------ Exercise data
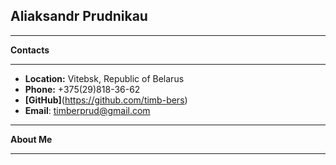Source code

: ## Aliaksandr Prudnikau ##
***
**__Contacts__**
***
* __Location:__ Vitebsk, Republic of Belarus
* __Phone:__ +375(29)818-36-62
* __[GitHub]__(https://github.com/timb-bers)
* __Email__: timberprud@gmail.com
***
**__About Me__**
***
------------
Prompt: Write out again, exactly, the line containing "Republic of Belarus" and every later line of the records. Omit the rest.

Result for this exercise:
* __Location:__ Vitebsk, Republic of Belarus
* __Phone:__ +375(29)818-36-62
* __[GitHub]__(https://github.com/timb-bers)
* __Email__: timberprud@gmail.com
***
**__About Me__**
***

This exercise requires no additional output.